### [WHAT YOU WILL DO]
Do not include the pictures; repeat the rest of the data exactly.

++++++

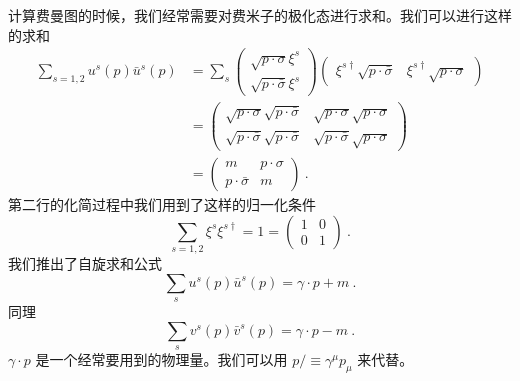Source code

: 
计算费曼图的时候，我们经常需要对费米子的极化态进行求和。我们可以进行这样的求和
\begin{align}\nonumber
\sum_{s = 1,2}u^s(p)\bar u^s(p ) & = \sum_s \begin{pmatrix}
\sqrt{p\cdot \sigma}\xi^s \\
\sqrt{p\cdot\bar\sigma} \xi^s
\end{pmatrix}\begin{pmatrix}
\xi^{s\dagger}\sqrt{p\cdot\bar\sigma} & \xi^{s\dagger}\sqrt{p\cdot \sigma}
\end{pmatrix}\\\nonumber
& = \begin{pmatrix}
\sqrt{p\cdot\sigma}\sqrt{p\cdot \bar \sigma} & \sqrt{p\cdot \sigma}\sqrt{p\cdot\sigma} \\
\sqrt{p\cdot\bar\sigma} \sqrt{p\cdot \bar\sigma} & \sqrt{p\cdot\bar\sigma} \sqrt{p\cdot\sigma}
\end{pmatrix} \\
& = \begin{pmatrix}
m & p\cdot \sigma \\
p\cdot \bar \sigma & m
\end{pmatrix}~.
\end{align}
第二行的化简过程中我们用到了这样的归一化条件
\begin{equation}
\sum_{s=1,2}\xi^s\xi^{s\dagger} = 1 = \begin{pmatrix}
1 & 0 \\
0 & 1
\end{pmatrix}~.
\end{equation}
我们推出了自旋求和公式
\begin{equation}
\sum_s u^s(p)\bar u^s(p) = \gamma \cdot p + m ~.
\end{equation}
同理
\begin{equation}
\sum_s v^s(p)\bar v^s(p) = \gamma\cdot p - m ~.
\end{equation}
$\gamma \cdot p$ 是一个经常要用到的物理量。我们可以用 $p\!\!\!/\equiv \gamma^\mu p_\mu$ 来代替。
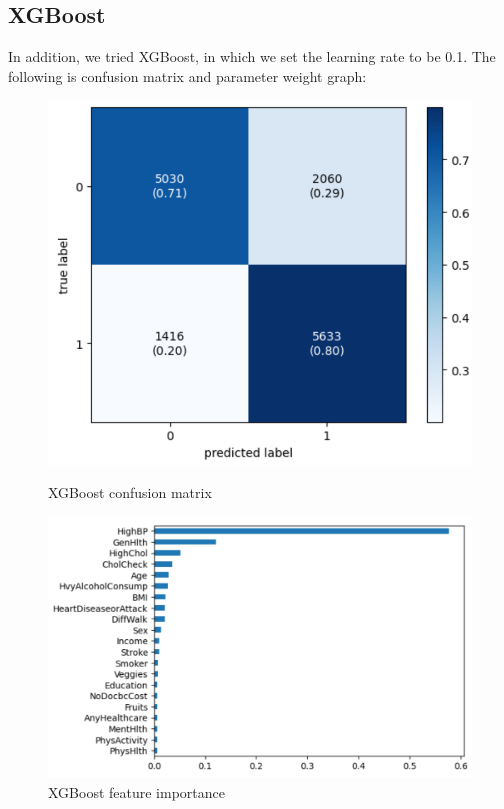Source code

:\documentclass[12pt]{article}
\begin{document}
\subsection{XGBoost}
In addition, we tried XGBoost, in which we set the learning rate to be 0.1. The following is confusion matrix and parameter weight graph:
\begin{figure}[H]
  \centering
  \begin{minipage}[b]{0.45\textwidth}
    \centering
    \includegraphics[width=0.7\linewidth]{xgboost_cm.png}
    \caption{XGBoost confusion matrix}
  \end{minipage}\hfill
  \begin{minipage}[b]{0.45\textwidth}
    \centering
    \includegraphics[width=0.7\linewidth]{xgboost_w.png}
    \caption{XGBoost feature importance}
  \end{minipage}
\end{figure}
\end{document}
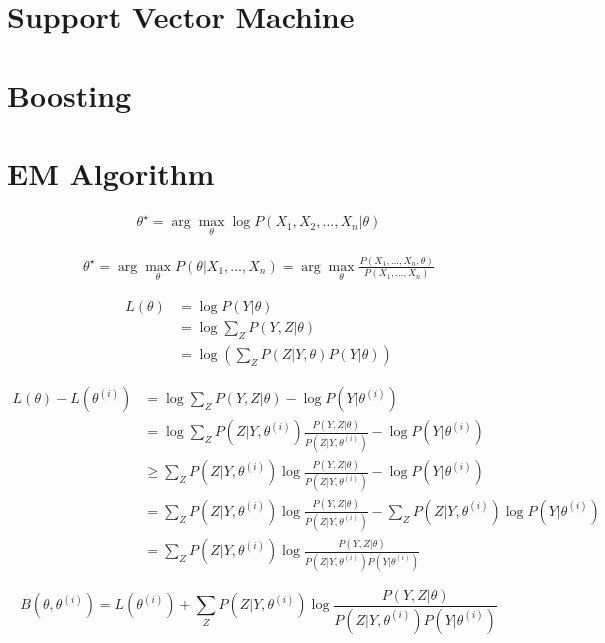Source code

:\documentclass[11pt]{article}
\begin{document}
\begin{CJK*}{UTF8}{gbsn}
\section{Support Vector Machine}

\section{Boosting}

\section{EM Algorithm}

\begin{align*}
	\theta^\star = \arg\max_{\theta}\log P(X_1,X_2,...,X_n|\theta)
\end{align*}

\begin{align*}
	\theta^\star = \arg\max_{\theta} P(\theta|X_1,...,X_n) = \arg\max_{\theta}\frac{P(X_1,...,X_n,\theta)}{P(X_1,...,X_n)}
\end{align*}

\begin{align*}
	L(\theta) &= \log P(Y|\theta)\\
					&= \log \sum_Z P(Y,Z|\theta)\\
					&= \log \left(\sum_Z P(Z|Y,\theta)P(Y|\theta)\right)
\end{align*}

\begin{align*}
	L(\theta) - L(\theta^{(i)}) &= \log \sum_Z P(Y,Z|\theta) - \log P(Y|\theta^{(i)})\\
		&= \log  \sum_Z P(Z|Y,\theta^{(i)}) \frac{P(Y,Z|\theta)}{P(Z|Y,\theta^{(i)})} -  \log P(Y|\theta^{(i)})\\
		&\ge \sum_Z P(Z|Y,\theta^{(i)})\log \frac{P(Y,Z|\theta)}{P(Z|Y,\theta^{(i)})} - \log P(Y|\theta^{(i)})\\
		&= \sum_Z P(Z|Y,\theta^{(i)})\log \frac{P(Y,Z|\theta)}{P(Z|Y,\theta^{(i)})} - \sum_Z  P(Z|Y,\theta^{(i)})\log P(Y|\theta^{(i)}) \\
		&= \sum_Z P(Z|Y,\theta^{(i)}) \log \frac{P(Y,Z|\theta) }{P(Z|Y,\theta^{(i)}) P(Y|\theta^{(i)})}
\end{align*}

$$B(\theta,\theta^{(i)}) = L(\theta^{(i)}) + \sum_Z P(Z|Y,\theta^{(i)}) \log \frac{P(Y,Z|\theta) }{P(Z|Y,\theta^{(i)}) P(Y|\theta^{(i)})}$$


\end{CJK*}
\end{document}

++++++

### [ANSWER TO THIS PROBLEM]
Source code

: 
计算费曼图的时候，我们经常需要对费米子的极化态进行求和。我们可以进行这样的求和
\begin{align}\nonumber
\sum_{s = 1,2}u^s(p)\bar u^s(p ) & = \sum_s \begin{pmatrix}
\sqrt{p\cdot \sigma}\xi^s \\
\sqrt{p\cdot\bar\sigma} \xi^s
\end{pmatrix}\begin{pmatrix}
\xi^{s\dagger}\sqrt{p\cdot\bar\sigma} & \xi^{s\dagger}\sqrt{p\cdot \sigma}
\end{pmatrix}\\\nonumber
& = \begin{pmatrix}
\sqrt{p\cdot\sigma}\sqrt{p\cdot \bar \sigma} & \sqrt{p\cdot \sigma}\sqrt{p\cdot\sigma} \\
\sqrt{p\cdot\bar\sigma} \sqrt{p\cdot \bar\sigma} & \sqrt{p\cdot\bar\sigma} \sqrt{p\cdot\sigma}
\end{pmatrix} \\
& = \begin{pmatrix}
m & p\cdot \sigma \\
p\cdot \bar \sigma & m
\end{pmatrix}~.
\end{align}
第二行的化简过程中我们用到了这样的归一化条件
\begin{equation}
\sum_{s=1,2}\xi^s\xi^{s\dagger} = 1 = \begin{pmatrix}
1 & 0 \\
0 & 1
\end{pmatrix}~.
\end{equation}
我们推出了自旋求和公式
\begin{equation}
\sum_s u^s(p)\bar u^s(p) = \gamma \cdot p + m ~.
\end{equation}
同理
\begin{equation}
\sum_s v^s(p)\bar v^s(p) = \gamma\cdot p - m ~.
\end{equation}
$\gamma \cdot p$ 是一个经常要用到的物理量。我们可以用 $p\!\!\!/\equiv \gamma^\mu p_\mu$ 来代替。
Source code

:\documentclass[12pt]{article}
\begin{document}
\subsection{XGBoost}
In addition, we tried XGBoost, in which we set the learning rate to be 0.1. The following is confusion matrix and parameter weight graph:
\begin{figure}[H]
  \centering
  \begin{minipage}[b]{0.45\textwidth}
    \centering
    \includegraphics[width=0.7\linewidth]{xgboost_cm.png}
    \caption{XGBoost confusion matrix}
  \end{minipage}\hfill
  \begin{minipage}[b]{0.45\textwidth}
    \centering
    \includegraphics[width=0.7\linewidth]{xgboost_w.png}
    \caption{XGBoost feature importance}
  \end{minipage}
\end{figure}
\end{document}
Source code

:\documentclass[11pt]{article}
\begin{document}
\begin{CJK*}{UTF8}{gbsn}
\section{Support Vector Machine}

\section{Boosting}

\section{EM Algorithm}

\begin{align*}
	\theta^\star = \arg\max_{\theta}\log P(X_1,X_2,...,X_n|\theta)
\end{align*}

\begin{align*}
	\theta^\star = \arg\max_{\theta} P(\theta|X_1,...,X_n) = \arg\max_{\theta}\frac{P(X_1,...,X_n,\theta)}{P(X_1,...,X_n)}
\end{align*}

\begin{align*}
	L(\theta) &= \log P(Y|\theta)\\
					&= \log \sum_Z P(Y,Z|\theta)\\
					&= \log \left(\sum_Z P(Z|Y,\theta)P(Y|\theta)\right)
\end{align*}

\begin{align*}
	L(\theta) - L(\theta^{(i)}) &= \log \sum_Z P(Y,Z|\theta) - \log P(Y|\theta^{(i)})\\
		&= \log  \sum_Z P(Z|Y,\theta^{(i)}) \frac{P(Y,Z|\theta)}{P(Z|Y,\theta^{(i)})} -  \log P(Y|\theta^{(i)})\\
		&\ge \sum_Z P(Z|Y,\theta^{(i)})\log \frac{P(Y,Z|\theta)}{P(Z|Y,\theta^{(i)})} - \log P(Y|\theta^{(i)})\\
		&= \sum_Z P(Z|Y,\theta^{(i)})\log \frac{P(Y,Z|\theta)}{P(Z|Y,\theta^{(i)})} - \sum_Z  P(Z|Y,\theta^{(i)})\log P(Y|\theta^{(i)}) \\
		&= \sum_Z P(Z|Y,\theta^{(i)}) \log \frac{P(Y,Z|\theta) }{P(Z|Y,\theta^{(i)}) P(Y|\theta^{(i)})}
\end{align*}

$$B(\theta,\theta^{(i)}) = L(\theta^{(i)}) + \sum_Z P(Z|Y,\theta^{(i)}) \log \frac{P(Y,Z|\theta) }{P(Z|Y,\theta^{(i)}) P(Y|\theta^{(i)})}$$


\end{CJK*}
\end{document}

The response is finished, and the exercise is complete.